People, regardless of their BDSM orientation, live socially in outer society. Most hold jobs, have children, go to PTA and Scout meetings, attend church. They have reputations to protect. Threat of exposure can be VERY real and turn voluntary submission into forced submission. And, can force a Dominant to continue in a relationship they KNOW is flawed and unsafe. Actions to be looking for are any usage of personal threats, fear, embarassment, shame, guilt. If a person attempts to control someone else using ANY of these as tools then it is a HUGE warning sign that they should be avoided. I say ‘a person’ here because manipulation can come from BOTH sides and does. Sometimes I talk with people who threaten to ‘commit suicide’ if their Dom/sub leaves them. They forcibly IMPOSE a power exchange in an effort to CONTROL the actions of the other person. In some cases they cannot distinguish a lie from the truth and will use any form of deceipt in order to attain or attempt to attain the goal they seek. These signs are indicative of significant problems and professional help SHOULD be quickly sought.
Then we have people who routinely vacate personal responsibility for anything negative that occurs in or around their life. We each have the ability to make choices which can place us in positions of compromise. If we choose to get drunk and engage in a sex orgy, explanations AFTER THE FACT are simply NOT GOOD ENOUGH. Something within the individual encouraged them to take those actions in the first place (a sign of mental problems). Shifting responsibility or finding justifications or excuses for obvious behavior and choice problems is a good indication that the person has some work to do to be in a stable state.
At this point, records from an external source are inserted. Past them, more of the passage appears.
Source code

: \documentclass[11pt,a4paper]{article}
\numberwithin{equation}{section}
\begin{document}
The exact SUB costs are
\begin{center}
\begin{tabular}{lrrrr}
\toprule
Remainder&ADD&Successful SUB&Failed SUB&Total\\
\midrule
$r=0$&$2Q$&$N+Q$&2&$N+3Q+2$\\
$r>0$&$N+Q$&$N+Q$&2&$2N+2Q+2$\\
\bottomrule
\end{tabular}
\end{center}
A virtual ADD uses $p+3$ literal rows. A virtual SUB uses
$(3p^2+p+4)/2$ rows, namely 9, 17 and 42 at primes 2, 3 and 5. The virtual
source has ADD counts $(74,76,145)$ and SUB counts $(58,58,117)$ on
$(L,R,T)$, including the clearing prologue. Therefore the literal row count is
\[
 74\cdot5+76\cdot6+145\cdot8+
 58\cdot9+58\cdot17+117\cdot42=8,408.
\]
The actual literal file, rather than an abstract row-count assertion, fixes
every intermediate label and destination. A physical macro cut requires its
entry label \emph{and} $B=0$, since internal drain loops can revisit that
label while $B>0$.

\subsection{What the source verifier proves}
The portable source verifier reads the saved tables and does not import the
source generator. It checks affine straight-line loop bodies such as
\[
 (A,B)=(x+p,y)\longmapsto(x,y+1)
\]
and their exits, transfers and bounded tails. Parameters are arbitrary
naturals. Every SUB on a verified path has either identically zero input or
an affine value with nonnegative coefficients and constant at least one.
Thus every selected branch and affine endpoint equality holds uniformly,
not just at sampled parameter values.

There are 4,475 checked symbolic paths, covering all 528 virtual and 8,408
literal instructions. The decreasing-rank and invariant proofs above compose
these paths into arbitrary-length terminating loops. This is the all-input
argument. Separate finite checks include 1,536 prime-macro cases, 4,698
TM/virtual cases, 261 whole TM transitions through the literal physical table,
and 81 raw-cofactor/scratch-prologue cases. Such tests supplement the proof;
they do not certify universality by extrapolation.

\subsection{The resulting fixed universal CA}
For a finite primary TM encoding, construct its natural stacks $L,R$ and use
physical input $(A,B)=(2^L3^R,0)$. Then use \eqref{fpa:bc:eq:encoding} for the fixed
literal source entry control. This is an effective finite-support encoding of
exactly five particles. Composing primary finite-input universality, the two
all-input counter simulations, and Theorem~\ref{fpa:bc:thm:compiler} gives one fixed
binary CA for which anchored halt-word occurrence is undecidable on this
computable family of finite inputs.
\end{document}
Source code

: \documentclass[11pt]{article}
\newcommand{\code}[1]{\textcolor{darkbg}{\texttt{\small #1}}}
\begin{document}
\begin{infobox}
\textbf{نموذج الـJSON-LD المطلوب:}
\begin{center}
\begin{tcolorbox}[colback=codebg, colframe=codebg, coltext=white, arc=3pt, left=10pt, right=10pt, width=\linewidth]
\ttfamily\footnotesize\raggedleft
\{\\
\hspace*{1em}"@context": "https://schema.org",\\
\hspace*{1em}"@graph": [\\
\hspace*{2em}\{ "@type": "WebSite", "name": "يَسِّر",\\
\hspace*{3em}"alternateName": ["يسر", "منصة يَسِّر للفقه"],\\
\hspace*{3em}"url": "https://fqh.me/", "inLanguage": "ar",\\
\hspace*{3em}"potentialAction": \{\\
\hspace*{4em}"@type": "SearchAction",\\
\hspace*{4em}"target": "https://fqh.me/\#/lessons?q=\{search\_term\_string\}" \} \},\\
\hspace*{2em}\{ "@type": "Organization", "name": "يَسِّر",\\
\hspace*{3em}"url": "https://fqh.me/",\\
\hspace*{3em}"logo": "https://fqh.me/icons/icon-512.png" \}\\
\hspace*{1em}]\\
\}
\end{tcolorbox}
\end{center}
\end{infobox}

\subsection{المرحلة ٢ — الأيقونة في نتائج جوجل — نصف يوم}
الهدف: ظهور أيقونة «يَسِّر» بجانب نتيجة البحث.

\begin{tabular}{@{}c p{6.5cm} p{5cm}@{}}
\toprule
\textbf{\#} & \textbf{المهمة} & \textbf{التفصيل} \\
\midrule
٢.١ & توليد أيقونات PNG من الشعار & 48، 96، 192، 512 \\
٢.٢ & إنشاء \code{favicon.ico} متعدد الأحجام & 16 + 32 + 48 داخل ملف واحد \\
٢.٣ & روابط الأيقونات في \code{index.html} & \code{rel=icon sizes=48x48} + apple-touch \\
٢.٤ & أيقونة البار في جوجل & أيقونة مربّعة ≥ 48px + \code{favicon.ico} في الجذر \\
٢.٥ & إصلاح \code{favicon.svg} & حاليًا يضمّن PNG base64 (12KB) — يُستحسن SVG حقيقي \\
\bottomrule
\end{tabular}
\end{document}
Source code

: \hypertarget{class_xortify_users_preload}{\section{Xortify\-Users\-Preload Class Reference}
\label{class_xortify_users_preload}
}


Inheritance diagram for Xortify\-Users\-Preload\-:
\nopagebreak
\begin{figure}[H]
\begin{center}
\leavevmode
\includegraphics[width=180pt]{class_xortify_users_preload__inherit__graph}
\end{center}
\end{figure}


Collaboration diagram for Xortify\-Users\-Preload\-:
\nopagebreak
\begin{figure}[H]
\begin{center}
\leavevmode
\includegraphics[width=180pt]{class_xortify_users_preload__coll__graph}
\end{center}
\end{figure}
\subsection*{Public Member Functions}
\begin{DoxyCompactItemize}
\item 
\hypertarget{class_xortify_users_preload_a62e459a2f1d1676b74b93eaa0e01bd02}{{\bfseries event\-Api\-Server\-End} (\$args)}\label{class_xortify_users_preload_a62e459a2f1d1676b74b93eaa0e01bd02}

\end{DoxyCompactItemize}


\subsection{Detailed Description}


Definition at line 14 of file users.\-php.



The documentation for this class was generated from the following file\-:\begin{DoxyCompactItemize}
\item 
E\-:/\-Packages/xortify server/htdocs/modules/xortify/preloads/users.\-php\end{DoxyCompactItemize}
In order for the terms Safe, Sane and Consensual to mean anything BOTH people need to be mentally competent and stable. Otherwise, engaging in-scene with someone incompetent DOES violate ALL three of the credo’s. An incompetent submissive may or may not express the truth about their limitations, may or may not be able to make choices that are healthy for them mentally, and with the mental state impaired cannot be fully considered to be ABLE to offer their rational consent! An incompetent Dominant may become obsessed to the point of destroying their submissive either mentally or physically
Consent: Compliance with or in approval of what is done or proposed by another.
We talk about consent alot. There is a very good reason for that. The line between D/s and abuse IS consent. Non-consentual control, manipulation, application of pain or direction is ABUSE.
However, as in most things the meaning of consent is far from simple. When a submissive is new in their exploration of the D/s and BDSM worlds they are simply virgins. They have no personal experience of many or most of the things which now confront them. What they do have is ideas, thoughts, hopes, dreams, feelings, beliefs and desires. These may or may not apply in reality. A person can ‘think’ they will enjoy something only to find that in reality they do not. So we are immediately faced with a dilemna.
As the community becomes more open and readily accessible the numbers of new Dominant’s and submissives is rapidly increasing. With this increase comes an increasing number of problems.
It is impossible to truthfully consent to something you have never experienced. You can consent to trying something, but cannot accurately state that you will enjoy or like it until after it occurs. This means that in some ways the consent offered is NOT a blanket approval of action. In many cases it really means that the submissive will ‘CONSIDER’ trying something to SEE if they enjoy it. From the Dominant’s standpoint this is treading on shaky ground.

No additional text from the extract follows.